Reading through the lines below, count those that include the string "infusionsoft"; the answer is that number and nothing else.

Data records

----------------------------------------

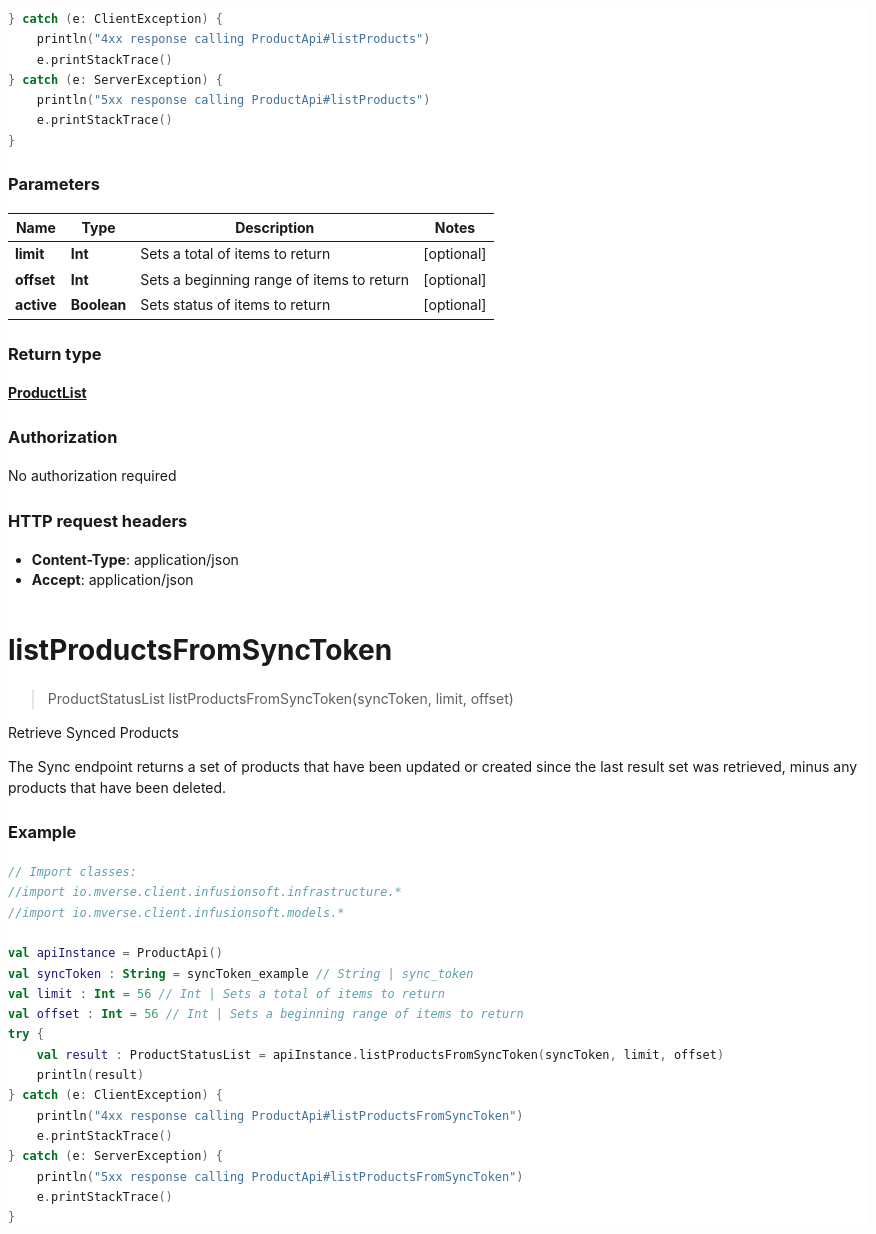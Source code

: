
 ```kotlin
} catch (e: ClientException) {
    println("4xx response calling ProductApi#listProducts")
    e.printStackTrace()
} catch (e: ServerException) {
    println("5xx response calling ProductApi#listProducts")
    e.printStackTrace()
}
```

### Parameters

Name | Type | Description  | Notes
------------- | ------------- | ------------- | -------------
 **limit** | **Int**| Sets a total of items to return | [optional]
 **offset** | **Int**| Sets a beginning range of items to return | [optional]
 **active** | **Boolean**| Sets status of items to return | [optional]

### Return type

[**ProductList**](ProductList.md)

### Authorization

No authorization required

### HTTP request headers

 - **Content-Type**: application/json
 - **Accept**: application/json

<a name="listProductsFromSyncToken"></a>
# **listProductsFromSyncToken**
> ProductStatusList listProductsFromSyncToken(syncToken, limit, offset)

Retrieve Synced Products

The Sync endpoint returns a set of products that have been updated or created since the last result set was retrieved, minus any products that have been deleted.

### Example
```kotlin
// Import classes:
//import io.mverse.client.infusionsoft.infrastructure.*
//import io.mverse.client.infusionsoft.models.*

val apiInstance = ProductApi()
val syncToken : String = syncToken_example // String | sync_token
val limit : Int = 56 // Int | Sets a total of items to return
val offset : Int = 56 // Int | Sets a beginning range of items to return
try {
    val result : ProductStatusList = apiInstance.listProductsFromSyncToken(syncToken, limit, offset)
    println(result)
} catch (e: ClientException) {
    println("4xx response calling ProductApi#listProductsFromSyncToken")
    e.printStackTrace()
} catch (e: ServerException) {
    println("5xx response calling ProductApi#listProductsFromSyncToken")
    e.printStackTrace()
}
```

----------------------------------------

Written reply
2